With Netflix’s ‘Skandal! Bringing Down Wirecard’ chronicling the incredibly baffling impropriety surrounding the titular German fintech startup, we get a true insight into every facet of the matter. After all, this original documentary utilizes both first-hand accounts as well as archival footage to really chart not only the company’s global standing but also its executives’ alleged wrongdoings. So now, if you simply wish to learn more about its former Chief Executive Officer (CEO) and Chief Technology Officer (CTO) Markus Braun, in particular, we’ve got the necessary details for you.
Who is Markus Braun?
There was once a time Markus Braun was considered inspirational owing to the way he built Wirecard into what appeared to be a payment processing giant, just for the truth to turn out much different. The Austrian native had actually earned a degree in Commercial Computer Science and a Ph.D. in Social and Economic Sciences before he found his calling, yet this firm was not his beginning. He’d kickstarted his career as a consultant while pursuing his doctorate (1996-2000) and was thus working at KPMG in Munich, Germany, when he first came across this corporation for a project.

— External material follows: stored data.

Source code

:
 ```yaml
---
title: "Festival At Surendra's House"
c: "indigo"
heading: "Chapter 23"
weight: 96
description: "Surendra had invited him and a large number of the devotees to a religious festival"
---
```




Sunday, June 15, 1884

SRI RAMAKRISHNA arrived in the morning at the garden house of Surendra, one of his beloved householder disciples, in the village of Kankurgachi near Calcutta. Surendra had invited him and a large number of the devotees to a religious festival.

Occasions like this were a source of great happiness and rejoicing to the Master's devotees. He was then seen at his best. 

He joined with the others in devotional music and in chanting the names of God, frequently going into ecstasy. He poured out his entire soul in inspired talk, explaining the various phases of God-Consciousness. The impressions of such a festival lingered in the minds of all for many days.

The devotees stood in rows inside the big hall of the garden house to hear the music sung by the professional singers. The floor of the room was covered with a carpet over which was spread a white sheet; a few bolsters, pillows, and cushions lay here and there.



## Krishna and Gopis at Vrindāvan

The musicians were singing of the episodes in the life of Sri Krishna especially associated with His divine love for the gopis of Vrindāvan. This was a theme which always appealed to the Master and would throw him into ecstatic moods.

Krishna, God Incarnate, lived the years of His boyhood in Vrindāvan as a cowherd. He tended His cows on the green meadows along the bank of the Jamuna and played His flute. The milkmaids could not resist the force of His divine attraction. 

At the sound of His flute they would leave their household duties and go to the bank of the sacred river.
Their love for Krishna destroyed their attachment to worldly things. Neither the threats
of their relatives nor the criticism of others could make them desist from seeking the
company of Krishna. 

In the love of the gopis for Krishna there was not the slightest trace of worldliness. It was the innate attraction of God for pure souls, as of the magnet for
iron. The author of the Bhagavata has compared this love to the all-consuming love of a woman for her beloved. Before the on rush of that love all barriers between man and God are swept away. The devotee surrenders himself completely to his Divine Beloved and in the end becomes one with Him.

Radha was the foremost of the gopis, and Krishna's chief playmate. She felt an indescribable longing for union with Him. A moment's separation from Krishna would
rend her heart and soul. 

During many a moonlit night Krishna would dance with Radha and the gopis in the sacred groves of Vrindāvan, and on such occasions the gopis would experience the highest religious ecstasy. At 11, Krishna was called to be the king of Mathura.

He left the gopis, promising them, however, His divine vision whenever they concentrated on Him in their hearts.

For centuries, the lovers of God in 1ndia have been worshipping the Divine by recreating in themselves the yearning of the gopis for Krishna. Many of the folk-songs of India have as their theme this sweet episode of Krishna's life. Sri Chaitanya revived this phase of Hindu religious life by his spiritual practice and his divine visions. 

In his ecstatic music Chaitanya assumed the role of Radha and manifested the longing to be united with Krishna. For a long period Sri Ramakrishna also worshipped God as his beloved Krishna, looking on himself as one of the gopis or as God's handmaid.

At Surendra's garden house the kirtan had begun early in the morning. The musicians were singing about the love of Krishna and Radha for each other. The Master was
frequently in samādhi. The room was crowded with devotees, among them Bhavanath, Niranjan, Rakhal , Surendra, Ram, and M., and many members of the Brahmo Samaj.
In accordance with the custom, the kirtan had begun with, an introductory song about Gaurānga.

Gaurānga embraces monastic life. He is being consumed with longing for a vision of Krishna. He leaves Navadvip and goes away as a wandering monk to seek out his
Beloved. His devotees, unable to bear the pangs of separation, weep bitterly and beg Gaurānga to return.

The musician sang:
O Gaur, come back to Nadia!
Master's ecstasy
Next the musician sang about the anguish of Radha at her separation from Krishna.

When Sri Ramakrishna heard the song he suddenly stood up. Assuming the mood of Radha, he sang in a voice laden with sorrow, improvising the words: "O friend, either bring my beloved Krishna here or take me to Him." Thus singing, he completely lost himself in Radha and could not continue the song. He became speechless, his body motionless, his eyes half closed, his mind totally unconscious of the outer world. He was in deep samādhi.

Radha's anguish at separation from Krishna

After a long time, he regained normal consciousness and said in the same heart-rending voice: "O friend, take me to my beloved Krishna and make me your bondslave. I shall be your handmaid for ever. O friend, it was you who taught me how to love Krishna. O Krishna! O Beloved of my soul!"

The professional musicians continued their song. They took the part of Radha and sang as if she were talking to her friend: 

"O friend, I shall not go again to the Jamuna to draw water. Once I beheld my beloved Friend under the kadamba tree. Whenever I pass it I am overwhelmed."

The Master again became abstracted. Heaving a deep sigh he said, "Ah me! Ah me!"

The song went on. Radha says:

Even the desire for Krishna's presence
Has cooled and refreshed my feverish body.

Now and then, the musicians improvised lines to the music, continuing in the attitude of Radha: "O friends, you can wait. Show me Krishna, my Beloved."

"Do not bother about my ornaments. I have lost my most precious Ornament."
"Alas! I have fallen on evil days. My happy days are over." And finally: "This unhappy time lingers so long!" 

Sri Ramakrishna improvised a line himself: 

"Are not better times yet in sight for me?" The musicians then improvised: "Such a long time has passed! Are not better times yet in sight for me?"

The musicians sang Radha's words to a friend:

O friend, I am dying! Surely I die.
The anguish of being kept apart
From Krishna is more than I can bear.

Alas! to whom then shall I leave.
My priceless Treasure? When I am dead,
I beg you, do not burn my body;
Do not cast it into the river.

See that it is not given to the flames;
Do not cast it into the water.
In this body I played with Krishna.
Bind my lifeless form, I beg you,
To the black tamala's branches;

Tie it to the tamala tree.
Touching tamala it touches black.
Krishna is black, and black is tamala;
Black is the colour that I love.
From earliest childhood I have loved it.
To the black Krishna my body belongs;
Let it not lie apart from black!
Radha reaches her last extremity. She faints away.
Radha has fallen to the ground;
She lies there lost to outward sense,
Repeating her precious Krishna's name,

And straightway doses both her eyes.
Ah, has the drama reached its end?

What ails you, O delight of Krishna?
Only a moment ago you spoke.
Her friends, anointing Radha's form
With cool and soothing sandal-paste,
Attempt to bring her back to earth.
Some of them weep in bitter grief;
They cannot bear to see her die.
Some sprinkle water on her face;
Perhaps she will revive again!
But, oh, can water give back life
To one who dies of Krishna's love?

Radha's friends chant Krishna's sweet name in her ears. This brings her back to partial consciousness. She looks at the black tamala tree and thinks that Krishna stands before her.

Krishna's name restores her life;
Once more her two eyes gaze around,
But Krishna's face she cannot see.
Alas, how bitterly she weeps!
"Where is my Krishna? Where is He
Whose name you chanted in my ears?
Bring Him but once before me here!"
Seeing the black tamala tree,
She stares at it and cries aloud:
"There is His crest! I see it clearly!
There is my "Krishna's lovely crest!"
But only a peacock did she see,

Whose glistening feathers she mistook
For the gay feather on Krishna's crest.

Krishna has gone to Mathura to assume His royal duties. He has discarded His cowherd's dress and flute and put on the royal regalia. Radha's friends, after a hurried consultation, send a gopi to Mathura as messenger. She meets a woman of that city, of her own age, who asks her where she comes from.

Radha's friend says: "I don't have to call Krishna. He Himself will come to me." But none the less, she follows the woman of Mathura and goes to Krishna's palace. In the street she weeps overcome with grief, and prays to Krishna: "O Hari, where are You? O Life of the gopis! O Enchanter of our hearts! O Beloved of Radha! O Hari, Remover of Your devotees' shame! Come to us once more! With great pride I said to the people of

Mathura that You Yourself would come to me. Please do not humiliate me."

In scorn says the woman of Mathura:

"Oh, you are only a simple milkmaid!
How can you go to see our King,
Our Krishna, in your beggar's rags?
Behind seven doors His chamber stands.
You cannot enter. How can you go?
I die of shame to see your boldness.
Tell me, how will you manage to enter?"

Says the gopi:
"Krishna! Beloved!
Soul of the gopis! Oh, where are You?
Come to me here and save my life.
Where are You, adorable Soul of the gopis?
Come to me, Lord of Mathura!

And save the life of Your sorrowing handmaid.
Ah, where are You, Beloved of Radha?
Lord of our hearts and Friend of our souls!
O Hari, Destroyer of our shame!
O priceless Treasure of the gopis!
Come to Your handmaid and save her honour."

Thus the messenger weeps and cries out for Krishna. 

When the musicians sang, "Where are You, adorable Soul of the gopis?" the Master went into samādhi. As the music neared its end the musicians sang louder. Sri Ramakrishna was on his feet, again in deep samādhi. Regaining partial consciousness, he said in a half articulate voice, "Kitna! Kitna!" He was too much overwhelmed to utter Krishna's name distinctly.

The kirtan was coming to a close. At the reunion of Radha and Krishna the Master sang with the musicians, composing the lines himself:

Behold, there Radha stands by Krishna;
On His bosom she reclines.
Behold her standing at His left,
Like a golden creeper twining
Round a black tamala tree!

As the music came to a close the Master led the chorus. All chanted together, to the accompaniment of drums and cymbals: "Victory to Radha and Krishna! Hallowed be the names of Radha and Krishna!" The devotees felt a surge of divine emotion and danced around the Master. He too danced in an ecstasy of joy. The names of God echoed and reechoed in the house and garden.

However, a mere year later, in 2002, Markus officially joined Wiretech and took over the reins as Chief Executive Officer, Chief Technology Officer, as well as a member of the management board. The self-described visionary then seemingly transformed it into a pioneering business in the world of online transactions and financial services, only for its entire growth history to be fraudulent. There were accounting malpractices done at every step of the way for years before it came to light in 2020 that half of its revenue and its proclaimed €1.9 billion ($2.3 billion) cash reserve didn’t even exist.
Where is Markus Braun Now?
Markus publicly resigned from his post once news of Wirecard’s actuality broke on June 18, and then he surrendered to the police on June 22 upon hearing there was a warrant against him. He was detained “on suspicion of accounting fraud and market manipulation,” but was released on a €5 million ($5.7 million) bail just a day later; he was arrested again on July 22. We should mention that despite the fact the company filed for insolvency on June 25, 2020, the former executive reportedly still owns more than 7% of its shares and had earned €5.5 million ($6.3 million) in dividends.
Coming to the accusations against Markus, Munich public prosecutors formally charged him with fraud, breach of trust, as well as accounting manipulation on March 14, 2022. They believe he knowingly signed off on incorrect financial statements from 2012 to 2018 and had falsely signified that an external audit by KPMG would exonerate Wirecard of all public allegations. The latter is because the company actually failed to submit the required documents regarding its third-party businesses to the audit team, according to the official announcement.
As if that’s not enough, per the prosecutors, when Markus initially surrendered, he allegedly confessed to a scam involving manipulating numbers to look more appealing to investors and customers alike. The former CEO thus faces up to 15 years behind bars if convicted following his trial — he’s currently awaiting the same at the Augsburg-Gablingen prison after pleading not guilty. We should mention Markus continues to maintain his innocence by asserting he’s a victim of fraud himself, affected by none other than his mentee and fellow Austrian Jan Marsalek.